• **TASK REQUIREMENTS**:
Give back every record exactly, with its pictures left out.

[Extracted records]
++++++

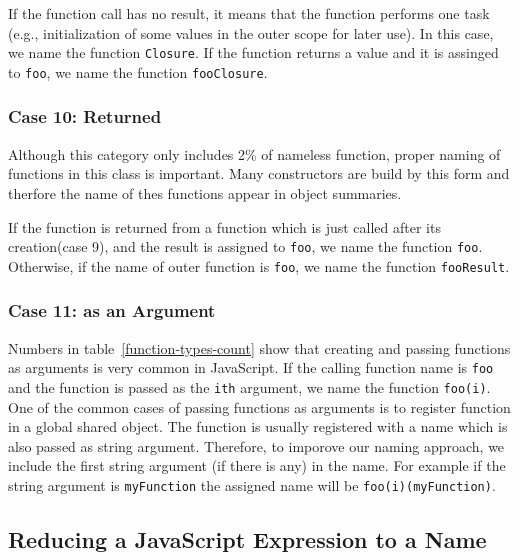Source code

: \documentclass[10pt, preprint]{sigplanconf}
\begin{document}
{If the function call has no result, it means that the function performs one task (e.g., initialization of some values in the outer scope for later use). In this case, we name the function {\small\texttt{Closure}}. If the function returns a value and it is assinged to {\small\texttt{foo}}, we name the function {\small\texttt{fooClosure}}.

\subsubsection{Case 10: Returned}
Although this category only includes 2\% of nameless function, proper naming of functions in this class is important. Many constructors are build by this form and therfore the name of thes functions appear in object summaries.

If the function is returned from a function which is just called after its creation(case 9), and the result is assigned to {\small\texttt{foo}}, we name the function {\small\texttt{foo}}. Otherwise, if the name of outer function is {\small\texttt{foo}}, we name the function {\small\texttt{fooResult}}.


\subsubsection{Case 11: as an Argument}
Numbers in table~\ref{function-types-count} show that creating and passing functions as arguments is very common in JavaScript. If the calling function name is 
{\small\texttt{foo}} and the function is passed as the {\small\texttt{ith}} argument, we name the function {\small\texttt{foo(i)}}. One of the common cases of passing
functions as arguments is to register function in a global shared object. The function is usually registered with a name which is also passed as string argument. Therefore, to imporove our naming approach, we include the first string argument (if there is any) in the name. For example if the string argument is {\small\texttt{myFunction}} the assigned name will be {\small\texttt{foo(i)(myFunction)}}.


\subsection{Reducing a JavaScript Expression to a Name}
\label{sec:general-element-naming}



}
\end{document}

++++++

• **RESULT FOR THIS EXERCISE**:
Source code

: \documentclass[10pt, preprint]{sigplanconf}
\begin{document}
{If the function call has no result, it means that the function performs one task (e.g., initialization of some values in the outer scope for later use). In this case, we name the function {\small\texttt{Closure}}. If the function returns a value and it is assinged to {\small\texttt{foo}}, we name the function {\small\texttt{fooClosure}}.

\subsubsection{Case 10: Returned}
Although this category only includes 2\% of nameless function, proper naming of functions in this class is important. Many constructors are build by this form and therfore the name of thes functions appear in object summaries.

If the function is returned from a function which is just called after its creation(case 9), and the result is assigned to {\small\texttt{foo}}, we name the function {\small\texttt{foo}}. Otherwise, if the name of outer function is {\small\texttt{foo}}, we name the function {\small\texttt{fooResult}}.


\subsubsection{Case 11: as an Argument}
Numbers in table~\ref{function-types-count} show that creating and passing functions as arguments is very common in JavaScript. If the calling function name is 
{\small\texttt{foo}} and the function is passed as the {\small\texttt{ith}} argument, we name the function {\small\texttt{foo(i)}}. One of the common cases of passing
functions as arguments is to register function in a global shared object. The function is usually registered with a name which is also passed as string argument. Therefore, to imporove our naming approach, we include the first string argument (if there is any) in the name. For example if the string argument is {\small\texttt{myFunction}} the assigned name will be {\small\texttt{foo(i)(myFunction)}}.


\subsection{Reducing a JavaScript Expression to a Name}
\label{sec:general-element-naming}



}
\end{document}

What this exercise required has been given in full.